--- START ---

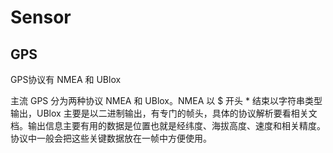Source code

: # Sensor



## GPS

GPS协议有 NMEA 和 UBlox

主流 GPS 分为两种协议 NMEA 和 UBlox。NMEA 以 $ 开头 * 结束以字符串类型输出，UBlox 主要是以二进制输出，有专门的帧头，具体的协议解析要看相关文档。输出信息主要有用的数据是位置也就是经纬度、海拔高度、速度和相关精度。协议中一般会把这些关键数据放在一帧中方便使用。


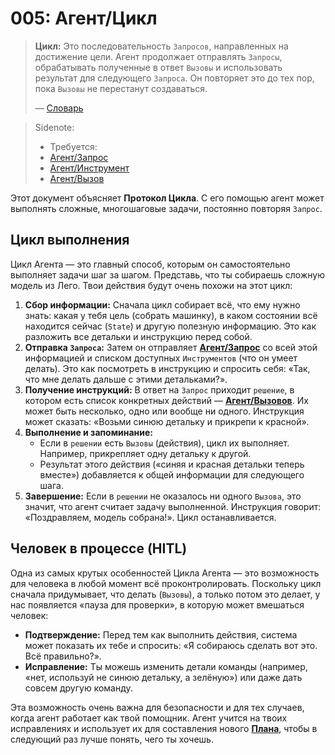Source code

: # 005: Агент/Цикл

> **Цикл:** Это последовательность `Запросов`, направленных на достижение цели. Агент продолжает отправлять `Запросы`, обрабатывать полученные в ответ `Вызовы` и использовать результат для следующего `Запроса`. Он повторяет это до тех пор, пока `Вызовы` не перестанут создаваться.
>
> — [Словарь](./000_glossary.md)

> Sidenote:
>
> - Требуется:
> - [Агент/Запрос](./001_agent_request.md)
> - [Агент/Инструмент](./002_agent_tool.md)
> - [Агент/Вызов](./004_agent_call.md)

Этот документ объясняет **Протокол Цикла**. С его помощью агент может выполнять сложные, многошаговые задачи, постоянно повторяя `Запрос`.

## Цикл выполнения

Цикл Агента — это главный способ, которым он самостоятельно выполняет задачи шаг за шагом. Представь, что ты собираешь сложную модель из Лего. Твои действия будут очень похожи на этот цикл:

1.  **Сбор информации:** Сначала цикл собирает всё, что ему нужно знать: какая у тебя цель (собрать машинку), в каком состоянии всё находится сейчас (`State`) и другую полезную информацию. Это как разложить все детальки и инструкцию перед собой.
2.  **Отправка `Запроса`:** Затем он отправляет **[Агент/Запрос](./001_agent_request.md)** со всей этой информацией и списком доступных `Инструментов` (что он умеет делать). Это как посмотреть в инструкцию и спросить себя: «Так, что мне делать дальше с этими детальками?».
3.  **Получение инструкций:** В ответ на `Запрос` приходит `решение`, в котором есть список конкретных действий — **[Агент/Вызовов](./003_agent_call.md)**. Их может быть несколько, одно или вообще ни одного. Инструкция может сказать: «Возьми синюю детальку и прикрепи к красной».
4.  **Выполнение и запоминание:**
    - Если в `решении` есть `Вызовы` (действия), цикл их выполняет. Например, прикрепляет одну детальку к другой.
    - Результат этого действия («синяя и красная детальки теперь вместе») добавляется к общей информации для следующего шага.
5.  **Завершение:** Если в `решении` не оказалось ни одного `Вызова`, это значит, что агент считает задачу выполненной. Инструкция говорит: «Поздравляем, модель собрана!». Цикл останавливается.

## Человек в процессе (HITL)

Одна из самых крутых особенностей Цикла Агента — это возможность для человека в любой момент всё проконтролировать. Поскольку цикл сначала придумывает, что делать (`Вызовы`), а только потом это делает, у нас появляется «пауза для проверки», в которую может вмешаться человек:

- **Подтверждение:** Перед тем как выполнить действия, система может показать их тебе и спросить: «Я собираюсь сделать вот это. Всё правильно?».
- **Исправление:** Ты можешь изменить детали команды (например, «нет, используй не синюю детальку, а зелёную») или даже дать совсем другую команду.

Эта возможность очень важна для безопасности и для тех случаев, когда агент работает как твой помощник. Агент учится на твоих исправлениях и использует их для составления нового **[Плана](./013_agent_plan.md)**, чтобы в следующий раз лучше понять, чего ты хочешь.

--- END ---

> Prompt
Quote the data above from the line containing "Этот документ объясняет" to the line containing "## Человек в процессе (HITL)", inclusive, and stop.

> Task result
Этот документ объясняет **Протокол Цикла**. С его помощью агент может выполнять сложные, многошаговые задачи, постоянно повторяя `Запрос`.

## Цикл выполнения

Цикл Агента — это главный способ, которым он самостоятельно выполняет задачи шаг за шагом. Представь, что ты собираешь сложную модель из Лего. Твои действия будут очень похожи на этот цикл:

1.  **Сбор информации:** Сначала цикл собирает всё, что ему нужно знать: какая у тебя цель (собрать машинку), в каком состоянии всё находится сейчас (`State`) и другую полезную информацию. Это как разложить все детальки и инструкцию перед собой.
2.  **Отправка `Запроса`:** Затем он отправляет **[Агент/Запрос](./001_agent_request.md)** со всей этой информацией и списком доступных `Инструментов` (что он умеет делать). Это как посмотреть в инструкцию и спросить себя: «Так, что мне делать дальше с этими детальками?».
3.  **Получение инструкций:** В ответ на `Запрос` приходит `решение`, в котором есть список конкретных действий — **[Агент/Вызовов](./003_agent_call.md)**. Их может быть несколько, одно или вообще ни одного. Инструкция может сказать: «Возьми синюю детальку и прикрепи к красной».
4.  **Выполнение и запоминание:**
    - Если в `решении` есть `Вызовы` (действия), цикл их выполняет. Например, прикрепляет одну детальку к другой.
    - Результат этого действия («синяя и красная детальки теперь вместе») добавляется к общей информации для следующего шага.
5.  **Завершение:** Если в `решении` не оказалось ни одного `Вызова`, это значит, что агент считает задачу выполненной. Инструкция говорит: «Поздравляем, модель собрана!». Цикл останавливается.

## Человек в процессе (HITL)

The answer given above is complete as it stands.